Workflow:Spotify Luigi Local Batch Pipeline
| Knowledge Sources | |
|---|---|
| Domains | Data_Engineering, Batch_Processing, Pipeline_Orchestration |
| Last Updated | 2026-02-10 12:00 GMT |
Overview
End-to-end process for building a local file-based batch data pipeline using Luigi's core Task, Target, and Parameter abstractions.
Description
This workflow outlines the standard procedure for constructing a multi-step data processing pipeline that runs on a single machine using local filesystem targets. It demonstrates Luigi's fundamental pattern: define Tasks with dependencies via requires(), produce outputs via output(), and implement processing logic in run(). Each task checks whether its output target already exists before executing, providing built-in idempotency. The pipeline handles dependency resolution automatically, running upstream tasks before downstream consumers.
Usage
Execute this workflow when you need to build a batch data processing pipeline that reads from local files, transforms data through multiple stages, and writes results to local filesystem targets. This is the starting point for most Luigi projects and is appropriate when processing volumes fit on a single machine (or when Luigi is used purely for orchestration of external compute).
Execution Steps
Step 1: Define External Data Sources
Declare external data inputs as ExternalTask subclasses. These represent data that exists outside the pipeline (e.g., log files, data dumps, API exports). The task only implements output() to point at the expected file location; it has no run() method because it does not produce the data itself. Luigi uses the target's exists() check to determine if the external data is available.
Key considerations:
- ExternalTask has no run() method; it only declares where data lives
- Parameters (e.g., DateParameter) allow the same task class to represent data across different time periods
- If the external target does not exist, dependent tasks will fail with a clear error
Step 2: Define Processing Tasks
Create Task subclasses that implement the three core methods: requires() to declare dependencies on upstream tasks, output() to specify the result target (typically a LocalTarget), and run() to contain the data transformation logic.
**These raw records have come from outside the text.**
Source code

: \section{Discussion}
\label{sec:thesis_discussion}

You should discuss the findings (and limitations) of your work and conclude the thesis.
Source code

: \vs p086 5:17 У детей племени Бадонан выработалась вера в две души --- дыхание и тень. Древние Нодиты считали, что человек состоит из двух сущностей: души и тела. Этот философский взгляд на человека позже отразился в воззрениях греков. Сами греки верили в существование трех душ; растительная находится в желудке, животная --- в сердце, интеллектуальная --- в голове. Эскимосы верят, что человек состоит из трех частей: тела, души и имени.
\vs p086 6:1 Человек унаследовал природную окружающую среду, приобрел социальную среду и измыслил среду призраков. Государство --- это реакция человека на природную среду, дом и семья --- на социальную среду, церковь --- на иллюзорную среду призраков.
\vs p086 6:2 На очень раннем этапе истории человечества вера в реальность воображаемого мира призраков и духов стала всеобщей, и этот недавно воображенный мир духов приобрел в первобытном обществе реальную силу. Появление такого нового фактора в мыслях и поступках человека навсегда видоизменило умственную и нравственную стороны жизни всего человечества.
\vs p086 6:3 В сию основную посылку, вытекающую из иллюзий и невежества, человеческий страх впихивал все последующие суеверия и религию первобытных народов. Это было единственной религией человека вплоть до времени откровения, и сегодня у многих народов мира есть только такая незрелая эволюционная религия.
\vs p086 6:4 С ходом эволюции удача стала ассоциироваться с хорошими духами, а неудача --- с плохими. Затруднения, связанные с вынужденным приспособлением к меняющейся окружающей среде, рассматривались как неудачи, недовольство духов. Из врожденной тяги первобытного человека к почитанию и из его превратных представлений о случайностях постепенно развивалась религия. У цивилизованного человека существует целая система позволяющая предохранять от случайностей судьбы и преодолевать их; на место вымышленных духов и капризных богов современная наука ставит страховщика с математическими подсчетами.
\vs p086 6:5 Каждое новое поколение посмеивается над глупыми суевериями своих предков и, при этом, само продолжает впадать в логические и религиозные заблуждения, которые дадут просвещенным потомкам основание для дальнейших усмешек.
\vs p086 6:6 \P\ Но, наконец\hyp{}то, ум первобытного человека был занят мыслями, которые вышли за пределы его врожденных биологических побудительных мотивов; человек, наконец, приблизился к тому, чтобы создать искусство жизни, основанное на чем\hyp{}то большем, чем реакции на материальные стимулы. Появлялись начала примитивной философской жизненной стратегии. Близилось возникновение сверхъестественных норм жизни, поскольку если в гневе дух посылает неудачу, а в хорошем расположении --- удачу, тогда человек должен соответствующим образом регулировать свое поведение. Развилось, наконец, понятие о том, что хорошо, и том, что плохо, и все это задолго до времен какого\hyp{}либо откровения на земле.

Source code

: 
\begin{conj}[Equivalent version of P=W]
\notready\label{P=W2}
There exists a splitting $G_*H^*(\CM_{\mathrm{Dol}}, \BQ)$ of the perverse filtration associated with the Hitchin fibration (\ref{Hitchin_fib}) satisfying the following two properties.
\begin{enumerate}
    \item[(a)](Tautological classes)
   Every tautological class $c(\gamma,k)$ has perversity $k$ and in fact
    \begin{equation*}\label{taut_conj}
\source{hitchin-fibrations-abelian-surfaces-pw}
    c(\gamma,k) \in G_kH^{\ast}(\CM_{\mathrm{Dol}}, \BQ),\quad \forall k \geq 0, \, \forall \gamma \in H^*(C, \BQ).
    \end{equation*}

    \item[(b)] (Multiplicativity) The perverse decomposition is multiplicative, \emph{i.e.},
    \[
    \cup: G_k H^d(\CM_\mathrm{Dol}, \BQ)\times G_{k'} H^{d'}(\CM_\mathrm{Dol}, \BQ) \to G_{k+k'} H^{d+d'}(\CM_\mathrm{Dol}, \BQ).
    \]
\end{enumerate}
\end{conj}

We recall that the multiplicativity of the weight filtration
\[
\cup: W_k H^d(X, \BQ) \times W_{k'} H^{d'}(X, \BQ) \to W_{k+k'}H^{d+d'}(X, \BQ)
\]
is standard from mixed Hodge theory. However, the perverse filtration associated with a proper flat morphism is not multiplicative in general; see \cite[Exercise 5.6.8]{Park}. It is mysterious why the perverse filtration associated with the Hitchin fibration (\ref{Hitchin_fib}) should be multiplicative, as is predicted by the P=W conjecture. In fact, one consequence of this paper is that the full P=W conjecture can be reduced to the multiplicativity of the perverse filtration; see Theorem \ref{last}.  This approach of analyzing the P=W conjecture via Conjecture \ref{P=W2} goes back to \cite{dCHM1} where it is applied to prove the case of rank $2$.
Each task reads from its input targets (provided by self.input()) and writes to its output target.
Key considerations:
- self.input() returns Target objects corresponding to the outputs of required tasks
- self.output() should return a LocalTarget with a path derived from task parameters
- File writes should use the target's open('w') context manager for atomic writes
- Tasks are idempotent: if output() exists, the task is considered complete and skipped
Step 3: Chain Dependencies into a Pipeline
Connect tasks by having downstream tasks reference upstream ones in their requires() method. Luigi's dependency resolver walks the graph from the requested task backwards, identifying all tasks that need to run. Tasks with satisfied outputs are skipped. Multiple dependencies can be expressed as lists, and date-based fan-out is supported via DateIntervalParameter.
Key considerations:
- Dependencies are expressed in Python code, enabling conditional logic and date algebra
- WrapperTask can aggregate multiple tasks without producing its own output
- The dependency graph can include fan-out (one task depending on many) and fan-in patterns
Step 4: Parameterize the Pipeline
Add Parameter descriptors (DateParameter, IntParameter, BoolParameter, etc.) to task classes to make the pipeline configurable. Parameters are automatically parsed from the command line, config files, or programmatic invocation. They also determine task identity: two task instances with different parameter values are distinct tasks in the dependency graph.
Key considerations:
- Parameters define the task's identity (used in task_id hashing)
- DateIntervalParameter enables iteration over date ranges
- Parameters can have defaults and can be read from luigi.cfg / luigi.toml configuration files
- significant=False excludes a parameter from task identity (useful for runtime-only settings)
Step 5: Execute the Pipeline
Run the pipeline from the command line using the luigi CLI or programmatically via luigi.build(). In local-scheduler mode, Luigi resolves dependencies and executes tasks in a single process. The execution summary at the end reports which tasks completed, were skipped (already done), or failed.
Key considerations:
- Use --local-scheduler for development and testing
- The --workers flag controls parallel task execution
- luigi.build() provides a programmatic alternative to CLI invocation
- Execution summary reports task status breakdown (completed, already done, failed)